Topic: pptp vs ipsec - is one faster than the other?

[david bakody]

I've been using the pptp vpn feature of e-smith.  It seems to work nicely as I'm on a cable modem at home as well as at my office.  Although I'm happy with the performance, I was curious - would I see much of a performance difference going with ipsec instead of pptp?

[Jeff Lynes]

PPTP should be faster than IPSec.  IPSec is a more computationaly intense algorith which makes it more secure.  With today's modern hardware, the performance difference shouldn't be seen until you add a large number of VPN users.  If you are using it for yourself and a couple of others, the difference wouldn't be noticable.  

As is typically the case with security, the more secure it is, the more horsepower it takes.  I would use IPSec over PPTP in a heartbeat, the only problem is finding a VPN client that will work.  I have not had any experience with the e-smith (free S/WAN) ipsec.  PPTP is built in to Win2k and WinXP.

Jeff

[Todd Pearsall]

As the other poster said, IPSec is WAY more secure than PPTP.

If you are connecting 2 LANs (ie. gateway to gateway) then the FreeS/WAN IPSec is pretty easy to set up and I think there is a how-to around even.

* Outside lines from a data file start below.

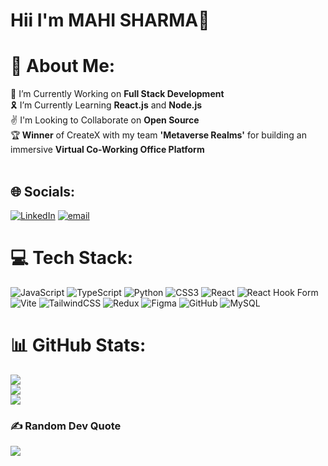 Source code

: <h1>Hii I'm MAHI SHARMA👋</h1> 

# 💫 About Me:
👾 I’m Currently Working on <b>Full Stack Development</b><br> 🎗️ I’m Currently Learning <b>React.js</b> and <b>Node.js</b><br>✌️ I'm Looking to Collaborate on <b>Open Source</b><br>🏆<b> Winner</b> of CreateX with my team <b>'Metaverse Realms'</b> for building an immersive <b>Virtual Co-Working Office Platform</b><br><br>


## 🌐 Socials:
[![LinkedIn](https://img.shields.io/badge/LinkedIn-%230077B5.svg?logo=linkedin&logoColor=white)](https://linkedin.com/in/mahisharma04) [![email](https://img.shields.io/badge/Email-D14836?logo=gmail&logoColor=white)](mailto:mahisharma31109@gmail.com) 

# 💻 Tech Stack:
![JavaScript](https://img.shields.io/badge/javascript-%23323330.svg?style=for-the-badge&logo=javascript&logoColor=%23F7DF1E) ![TypeScript](https://img.shields.io/badge/typescript-%23007ACC.svg?style=for-the-badge&logo=typescript&logoColor=white) ![Python](https://img.shields.io/badge/python-3670A0?style=for-the-badge&logo=python&logoColor=ffdd54) ![CSS3](https://img.shields.io/badge/css3-%231572B6.svg?style=for-the-badge&logo=css3&logoColor=white) ![React](https://img.shields.io/badge/react-%2320232a.svg?style=for-the-badge&logo=react&logoColor=%2361DAFB) ![React Hook Form](https://img.shields.io/badge/React%20Hook%20Form-%23EC5990.svg?style=for-the-badge&logo=reacthookform&logoColor=white) ![Vite](https://img.shields.io/badge/vite-%23646CFF.svg?style=for-the-badge&logo=vite&logoColor=white) ![TailwindCSS](https://img.shields.io/badge/tailwindcss-%2338B2AC.svg?style=for-the-badge&logo=tailwind-css&logoColor=white) ![Redux](https://img.shields.io/badge/redux-%23593d88.svg?style=for-the-badge&logo=redux&logoColor=white) ![Figma](https://img.shields.io/badge/figma-%23F24E1E.svg?style=for-the-badge&logo=figma&logoColor=white) ![GitHub](https://img.shields.io/badge/github-%23121011.svg?style=for-the-badge&logo=github&logoColor=white) ![MySQL](https://img.shields.io/badge/mysql-4479A1.svg?style=for-the-badge&logo=mysql&logoColor=white)
# 📊 GitHub Stats:
![](https://github-readme-stats.vercel.app/api?username=MahiSharma29&theme=dark&hide_border=false&include_all_commits=false&count_private=false)<br/>
![](https://nirzak-streak-stats.vercel.app/?user=MahiSharma29&theme=dark&hide_border=false)<br/>
![](https://github-readme-stats.vercel.app/api/top-langs/?username=MahiSharma29&theme=dark&hide_border=false&include_all_commits=false&count_private=false&layout=compact)

### ✍️ Random Dev Quote
![](https://quotes-github-readme.vercel.app/api?type=horizontal&theme=radical)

If you are doing a road-warrior to gateway (PC on the net somewhere to an SME) box then the FreeS/WAN stuff gets trickier.  Win2K and above have IPSec built in and people have it working, but I've never been able to.  There are some other IPSec clients out there like the comercial version of PGPvpn or SSH Sentinel, but they are commercial products.

[simon]

OK,

I know this will sound lame, but here it goes.  I Have WIN2K at home and SME 5.1 at work.  I have a nailed up DSL at home and a T1 at work.  I have successfully established a VPN connection from home to work, but am unable to "see" my work network.  I was able to FTP a file from home to work, but what I really need is to see and mount some of my I-Bays.  Am I missing something simple here?  I seems that when I connect and my machine is registered on the remote network, I ought to be able to browse it?!?  I know I am connected by what I see in the log files at work, but I can't view the network.

Any ideas?

[Terry Brummell]

Have you tried changing DNS and WINS on your 2K box to point to the SME server as 1st choice, then your ISP (or whatever your current settings are) as 2nd choice?  That's what I have to do to get my VPN to the office to work.